Yes, zero bits. Don't transmit anything, we know the sequence, problem solved.

If your question rather is, given a probability source whose alphabet contains
three codes (a,b,c) and which is a zero-order i.i.d. Markov source with probabilities
given as above, then you cannot compress better in the limit.

Thus, the question rather is: Is your input source indeed a zero order i.i.d.
Markov process?

So long,
Thomas


biject

2008-02-21, 6:56 pm

On Feb 21, 6:22 am, Thomas Richter <t...@math.tu-berlin.de> wrote:
> Industrial One schrieb:
>
>
> The best way to encode this source is in zero bits. You know the sequence, thus
> there is no problem to transmit it.
>
> Note well, an encoder design *never* compresses a specific sequence. It only compresses
> on grounds of a specific statistical model. This model has an entropy, and you cannot
> compress below this entropy.
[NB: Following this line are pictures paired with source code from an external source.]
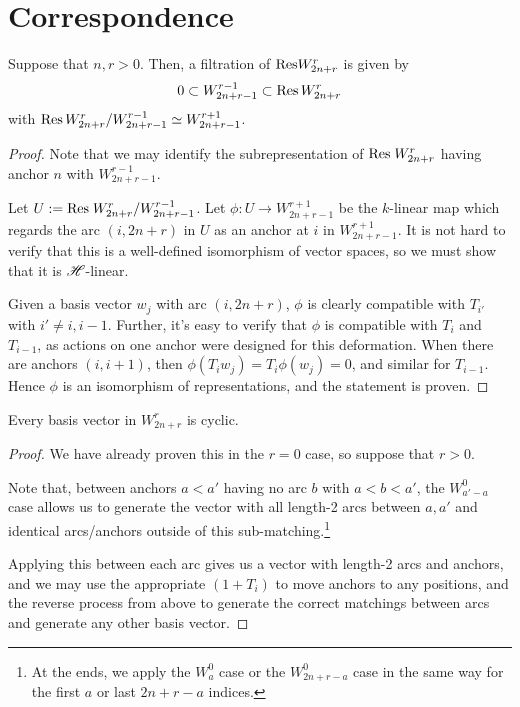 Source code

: \documentclass{amsart}
\begin{document}
\section{Correspondence} 
\begin{proposition}
  Suppose that $n,r > 0$.
  Then, a filtration of $\text{Res} W_{2n + r}^r$ is given by
  \begin{equation}
    0 \subset W_{2n + r - 1}^{r-1} \subset \text{Res} \, W_{2n + r}^r \label{Filtration}
  \end{equation}
  with $\text{Res} \, W_{2n + r}^r / W_{2n + r - 1}^{r-1} \simeq W_{2n + r - 1}^{r + 1}$. 
\end{proposition}
\begin{proof}
  Note that we may identify the subrepresentation of $\text{Res} \; W_{2n + r}^r$ having anchor $n$ with $W_{2n + r - 1}^{r-1}$.
  
  Let $U := \text{Res} \; W_{2n + r}^r / W_{2n + r - 1}^{r - 1}$. 
  Let $\phi:U \rightarrow W_{2n + r - 1}^{r + 1}$ be the $k$-linear map which regards the arc $(i,2n + r)$ in $U$ as an anchor at $i$ in $W_{2n + r - 1}^{r + 1}$.
  It is not hard to verify that this is a well-defined isomorphism of vector spaces, so we must show that it is $\mathscr{H}$-linear.

  Given a basis vector $w_j$ with arc $(i,2n + r)$, $\phi$ is clearly compatible with $T_{i'}$ with $i' \neq i,i-1$.
  Further, it's easy to verify that $\phi$ is compatible with $T_{i}$ and $T_{i-1}$, as actions on one anchor were designed for this deformation.
  When there are anchors $(i,i+1)$, then $\phi(T_iw_j) = T_i\phi(w_j) = 0$, and similar for $T_{i -1}$.
  Hence $\phi$ is an isomorphism of representations, and the statement is proven.
\end{proof}

\begin{lemma}
  Every basis vector in $W_{2n + r}^r$ is cyclic.
\end{lemma}
\begin{proof}
  We have already proven this in the $r = 0$ case, so suppose that $r > 0$.

    Note that, between anchors $a<a'$ having no arc $b$ with $a < b < a'$, the $W_{a'-a}^0$ case allows us to generate the vector with all length-2 arcs between $a,a'$ and identical arcs/anchors outside of this sub-matching.\footnote{At the ends, we apply the $W_a^0$ case or the $W_{2n + r - a}^{0}$ case in the same way for the first $a$ or last $2n + r - a$ indices.}

  Applying this between each arc gives us a vector with length-2 arcs and anchors, and we may use the appropriate $(1+T_i)$ to move anchors to any positions, and the reverse process from above to generate the correct matchings between arcs and generate any other basis vector.
\end{proof}
\end{document}
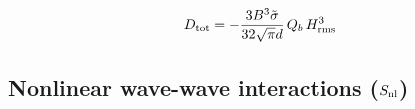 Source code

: \documentclass[12pt]{book}
\begin{document}
\begin{equation}
  D_{\rm tot} = - \frac{3 B^3 \tilde{\sigma}}{32 \sqrt{\pi} d} \, Q_b\, H^3_{\rm rms}
  \label{eq:tg83_2}
\end{equation}

\subsection{Nonlinear wave-wave interactions ($S_{\rm nl}$)} \label{sec:waveint}
\end{document}
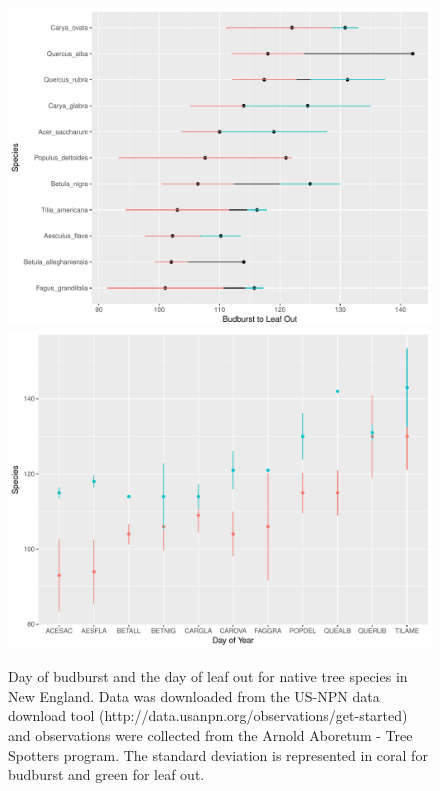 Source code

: \documentclass{article}\usepackage[]{graphicx}\usepackage[]{color}
\begin{document}
\begin{figure} [H]
\begin{center}
\caption{Day of budburst and the day of leaf out for native tree species in New England. Data was downloaded from the US-NPN data download tool (http://data.usanpn.org/observations/get-started) and observations were collected from the Arnold Aboretum - Tree Spotters program. The standard deviation is represented in coral for budburst and green for leaf out. }
\includegraphics{..//figure/TS_2016.pdf} 
\includegraphics{..//figure/TS_2016_sd.pdf} 
\end{center}
\end{figure}
\end{document}
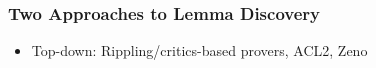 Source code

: \documentclass[serif,professionalfont]{beamer}
\newcommand\dn[0]{\vspace{\baselineskip}}
\begin{document}
\begin{frame}
  \frametitle{Two Approaches to Lemma Discovery}

    \begin{overprint}

    \begin{itemize}
      \item Top-down: Rippling/critics-based provers, ACL2, Zeno
    \end{itemize}


    \rotateprop \rotatestep \stuck


     \tricky


    \tricky
    \dn
    \trickylemmas
    \end{overprint}

\end{frame}


\end{document}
If the data you feet into the compressor does not fit the
> model, you compress worst.
>
>
>
>
>
>
>
> Yes, zero bits. Don't transmit anything, we know the sequence, problem solved.
>
> If your question rather is, given a probability source whose alphabet contains
> three codes (a,b,c) and which is a zero-order i.i.d. Markov source with probabilities
> given as above, then you cannot compress better in the limit.
>
> Thus, the question rather is: Is your input source indeed a zero order i.i.d.
> Markov process?
>
> So long,
> Thomas


Actually you over looked one thing. If you have an I.I.d. you would
tend to compress
close to the entopy. But its a statistical thing. Some strings of ABC
will compress
right on some will be smaller some longer? if you use arithmetic
cmpression you
get closer than huffman to the entropy on average. But in either case
some will
compress smaller than the entropy and some longer. That is assuming
you do a
proper bijective style of entropy compression.

David A. Scott
--
My Crypto code
http://bijective.dogma.net/crypto/scott19u.zip
http://www.jim.com/jamesd/Kong/scott19u.zip old version
My Compression code http://bijective.dogma.net/
**TO EMAIL ME drop the roman "five" **
Disclaimer:I am in no way responsible for any of the statements
made in the above text. For all I know I might be drugged.
As a famous person once said "any cryptograhic
system is only as strong as its weakest link"

Matt Mahoney

2008-02-21, 6:56 pm

On Feb 18, 8:35 am, Einstein <michae...@gmail.com> wrote:
> I was wondering which compression routine is established as the best
> binary compression system. Total capacity.
>
> I would like to see how it works so I can see if the different values
> and permutations I obtained can launch any results.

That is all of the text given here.